Moscow : For nearly two decades, President Vladimir Putin has been on a mission to make Russia great again – to borrow a phrase from his American counterpart – and to right what he sees as the greatest “wrong” in the country’s recent history: the collapse of the USSR and the loss of its superpower status.
In this grand geopolitical quest, tiny Kosovo has also played a special role. Putin sees NATO’s military intervention in 1999 and the 2008 unilateral declaration of independence as a direct affront to Russian power in its traditional sphere of influence in the Balkans. This view is also broadly held in Serbia, which considers Kosovo to be historically Serbian territory.

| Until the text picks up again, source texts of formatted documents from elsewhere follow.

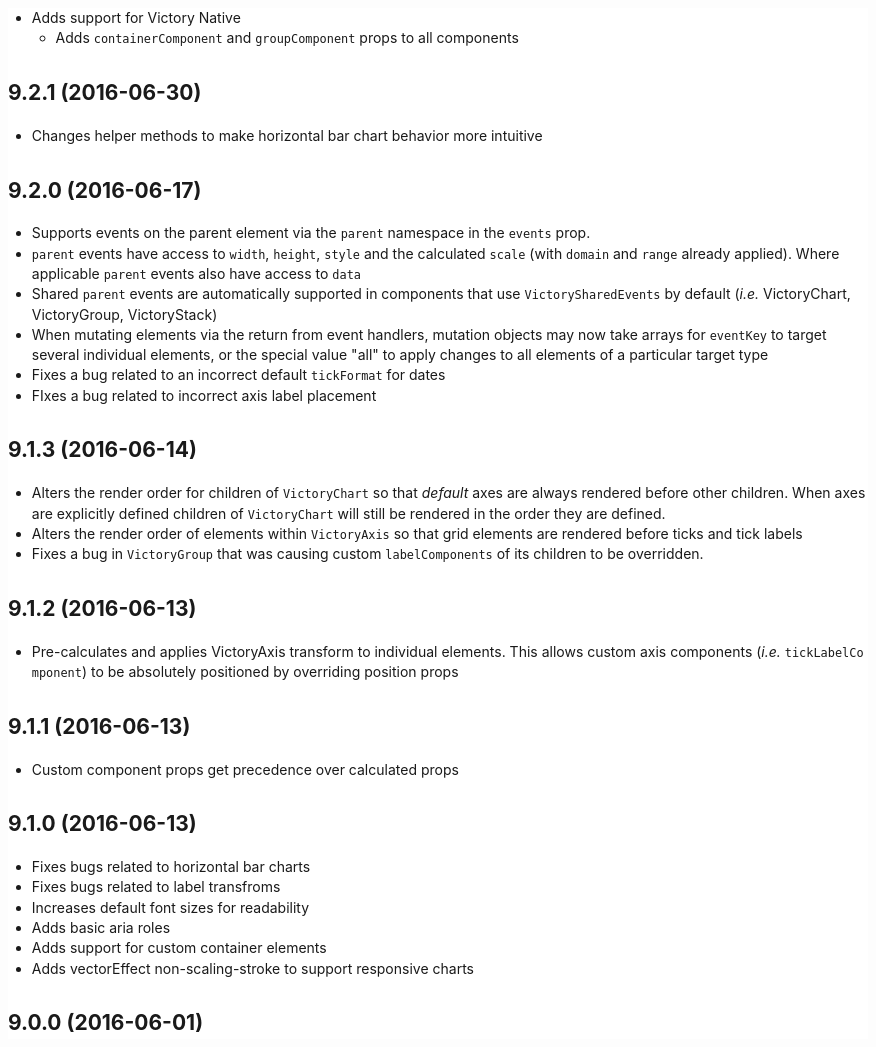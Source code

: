 - Adds support for Victory Native
  - Adds `containerComponent` and `groupComponent` props to all components

## 9.2.1 (2016-06-30)

- Changes helper methods to make horizontal bar chart behavior more intuitive

## 9.2.0 (2016-06-17)

- Supports events on the parent element via the `parent` namespace in the `events` prop.
- `parent` events have access to `width`, `height`, `style` and the calculated `scale` (with `domain` and `range` already applied). Where applicable `parent` events also have access to `data`
- Shared `parent` events are automatically supported in components that use `VictorySharedEvents` by default (_i.e._ VictoryChart, VictoryGroup, VictoryStack)
- When mutating elements via the return from event handlers, mutation objects may now take arrays for `eventKey` to target several individual elements, or the special value "all" to apply changes to all elements of a particular target type
- Fixes a bug related to an incorrect default `tickFormat` for dates
- FIxes a bug related to incorrect axis label placement

## 9.1.3 (2016-06-14)

- Alters the render order for children of `VictoryChart` so that _default_ axes are always rendered before other children. When axes are explicitly defined children of `VictoryChart` will  still be rendered in the order they are defined.
- Alters the render order of elements within `VictoryAxis` so that grid elements are rendered before ticks and tick labels
- Fixes a bug in `VictoryGroup` that was causing custom `labelComponents` of its children to be overridden.

## 9.1.2 (2016-06-13)

- Pre-calculates and applies VictoryAxis transform to individual elements. This allows custom axis components (_i.e._ `tickLabelComponent`) to be absolutely positioned by overriding position props

## 9.1.1 (2016-06-13)

- Custom component props get precedence over calculated props

## 9.1.0 (2016-06-13)

- Fixes bugs related to horizontal bar charts
- Fixes bugs related to label transfroms
- Increases default font sizes for readability
- Adds basic aria roles
- Adds support for custom container elements
- Adds vectorEffect non-scaling-stroke to support responsive charts

## 9.0.0 (2016-06-01)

In recent years, as the United States and the European Union increasingly appear to have failed to bring a lasting solution to the Serbia-Kosovo dispute, Russia has moved from being an outright supporter of Belgrade to trying to assume the role of a mediator.

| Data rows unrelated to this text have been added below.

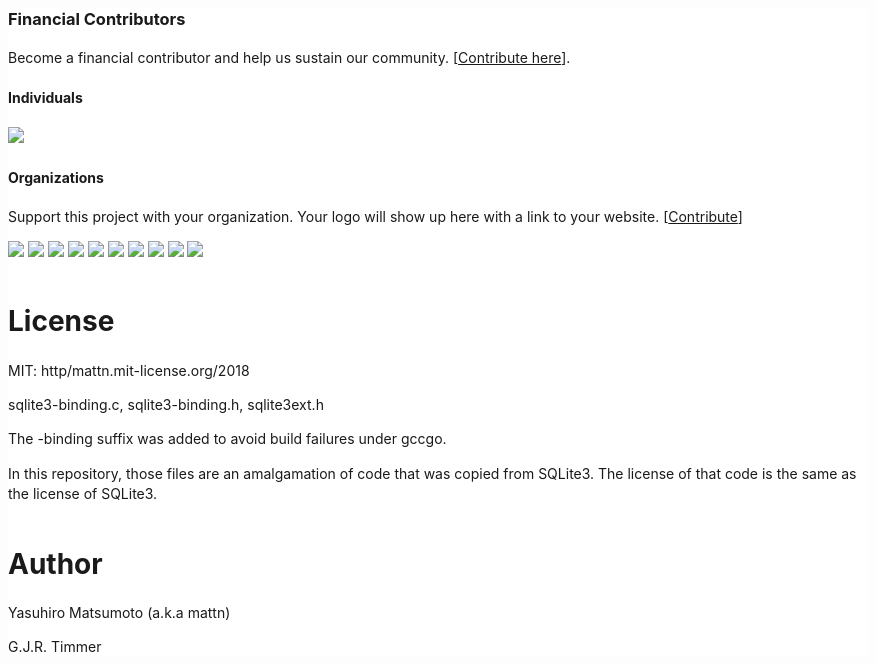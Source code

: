 ### Financial Contributors

Become a financial contributor and help us sustain our community. [[Contribute here](https/opencollective.com/mattn-go-sqlite3/contribute)].

#### Individuals

<a href="https/opencollective.com/mattn-go-sqlite3"><img src="https/opencollective.com/mattn-go-sqlite3/individuals.svg?width=890"></a>

#### Organizations

Support this project with your organization. Your logo will show up here with a link to your website. [[Contribute](https/opencollective.com/mattn-go-sqlite3/contribute)]

<a href="https/opencollective.com/mattn-go-sqlite3/organization/0/website"><img src="https/opencollective.com/mattn-go-sqlite3/organization/0/avatar.svg"></a>
<a href="https/opencollective.com/mattn-go-sqlite3/organization/1/website"><img src="https/opencollective.com/mattn-go-sqlite3/organization/1/avatar.svg"></a>
<a href="https/opencollective.com/mattn-go-sqlite3/organization/2/website"><img src="https/opencollective.com/mattn-go-sqlite3/organization/2/avatar.svg"></a>
<a href="https/opencollective.com/mattn-go-sqlite3/organization/3/website"><img src="https/opencollective.com/mattn-go-sqlite3/organization/3/avatar.svg"></a>
<a href="https/opencollective.com/mattn-go-sqlite3/organization/4/website"><img src="https/opencollective.com/mattn-go-sqlite3/organization/4/avatar.svg"></a>
<a href="https/opencollective.com/mattn-go-sqlite3/organization/5/website"><img src="https/opencollective.com/mattn-go-sqlite3/organization/5/avatar.svg"></a>
<a href="https/opencollective.com/mattn-go-sqlite3/organization/6/website"><img src="https/opencollective.com/mattn-go-sqlite3/organization/6/avatar.svg"></a>
<a href="https/opencollective.com/mattn-go-sqlite3/organization/7/website"><img src="https/opencollective.com/mattn-go-sqlite3/organization/7/avatar.svg"></a>
<a href="https/opencollective.com/mattn-go-sqlite3/organization/website"><img src="https/opencollective.com/mattn-go-sqlite3/organization/avatar.svg"></a>
<a href="https/opencollective.com/mattn-go-sqlite3/organization/9/website"><img src="https/opencollective.com/mattn-go-sqlite3/organization/9/avatar.svg"></a>

# License

MIT: http/mattn.mit-license.org/2018

sqlite3-binding.c, sqlite3-binding.h, sqlite3ext.h

The -binding suffix was added to avoid build failures under gccgo.

In this repository, those files are an amalgamation of code that was copied from SQLite3. The license of that code is the same as the license of SQLite3.

# Author

Yasuhiro Matsumoto (a.k.a mattn)

G.J.R. Timmer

It is in this context that Putin met Kosovo President Hashim Thaci during the Paris Peace Forum earlier this month and presumably spoke to him in German, a language both men are fluent in.

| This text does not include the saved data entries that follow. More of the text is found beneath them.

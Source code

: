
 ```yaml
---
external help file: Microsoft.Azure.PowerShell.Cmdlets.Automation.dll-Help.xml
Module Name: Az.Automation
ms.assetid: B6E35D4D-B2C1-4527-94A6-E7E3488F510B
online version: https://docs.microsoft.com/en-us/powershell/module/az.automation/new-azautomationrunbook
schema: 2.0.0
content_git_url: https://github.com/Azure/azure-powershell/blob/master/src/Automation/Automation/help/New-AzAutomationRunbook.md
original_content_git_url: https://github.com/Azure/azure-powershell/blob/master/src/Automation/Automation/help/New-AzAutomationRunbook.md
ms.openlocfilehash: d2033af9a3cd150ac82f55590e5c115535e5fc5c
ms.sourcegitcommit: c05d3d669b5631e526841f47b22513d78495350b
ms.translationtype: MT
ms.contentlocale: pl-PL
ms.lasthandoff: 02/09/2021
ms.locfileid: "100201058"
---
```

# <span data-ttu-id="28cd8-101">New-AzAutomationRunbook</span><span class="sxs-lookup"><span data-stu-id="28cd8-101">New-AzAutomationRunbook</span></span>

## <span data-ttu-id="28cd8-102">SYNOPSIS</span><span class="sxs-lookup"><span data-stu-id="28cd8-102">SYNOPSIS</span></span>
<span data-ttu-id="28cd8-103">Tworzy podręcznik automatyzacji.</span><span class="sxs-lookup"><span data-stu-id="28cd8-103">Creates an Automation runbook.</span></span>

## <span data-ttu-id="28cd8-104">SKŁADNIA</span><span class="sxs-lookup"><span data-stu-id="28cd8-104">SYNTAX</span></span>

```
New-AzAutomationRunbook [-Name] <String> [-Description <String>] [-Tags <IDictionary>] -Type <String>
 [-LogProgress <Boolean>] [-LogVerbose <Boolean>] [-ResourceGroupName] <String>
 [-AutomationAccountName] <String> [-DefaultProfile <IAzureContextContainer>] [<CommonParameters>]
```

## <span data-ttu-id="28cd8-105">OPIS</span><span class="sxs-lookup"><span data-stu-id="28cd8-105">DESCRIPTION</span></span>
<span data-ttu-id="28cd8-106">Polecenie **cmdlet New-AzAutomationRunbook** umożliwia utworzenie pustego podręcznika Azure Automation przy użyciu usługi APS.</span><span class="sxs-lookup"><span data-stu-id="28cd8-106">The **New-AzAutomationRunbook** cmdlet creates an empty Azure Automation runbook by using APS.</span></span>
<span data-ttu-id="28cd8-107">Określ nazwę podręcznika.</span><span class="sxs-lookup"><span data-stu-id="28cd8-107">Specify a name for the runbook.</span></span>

In a tweet posted after the meeting, Thaci pointed out that Russia is supportive of a political deal between Kosovo and Serbia to resolve the long-standing sovereignty dispute.
The Russian president appears to have joined the Trump administration and top EU officials like the High Commissioner for Foreign and Security Policy, Federica Mogherini, in backing a land-swap proposal Thaci and Serbian President Aleksandar Vucic floated in early August.
The idea is to partition Kosovo – or “adjust borders”, as Thaci says – with Serbia taking areas in the north in exchange for recognising its independence and potentially giving up a few Albanian-majority municipalities.
The deal would clear the border dispute, the most serious hurdle along Serbia’s path to EU accession some time in the 2020s. By backing this proposed plan, Putin appears to have become an unlikely champion of the EU enlargement.
Yet, even with his support, the deal might not actually happen, as the two sides have failed to reach an agreement over the past few months. In early September, Thaci and Vucic called off a meeting in Brussels in which they were supposed to discuss “border adjustments”.
Then in early November, talks broke up after the Kosovo government slapped a 10 percent tariff on imports from Serbia and Bosnia and Herzegovina, which hasn’t recognised Kosovan statehood under the influence of Republika Srpska, its Serb-majority entity.
Pristina hiked up customs duties because of complaints that Belgrade is intensifying efforts to persuade countries across the world to withdraw their recognition of Kosovan independence.
The looming trade war is only the latest point of contention in the increasingly strained ties between Kosovo and Serbia. In late September, Vucic paid a controversial visit to a predominantly Serb region in northern Kosovo to which Pristina responded by sending its special forces there.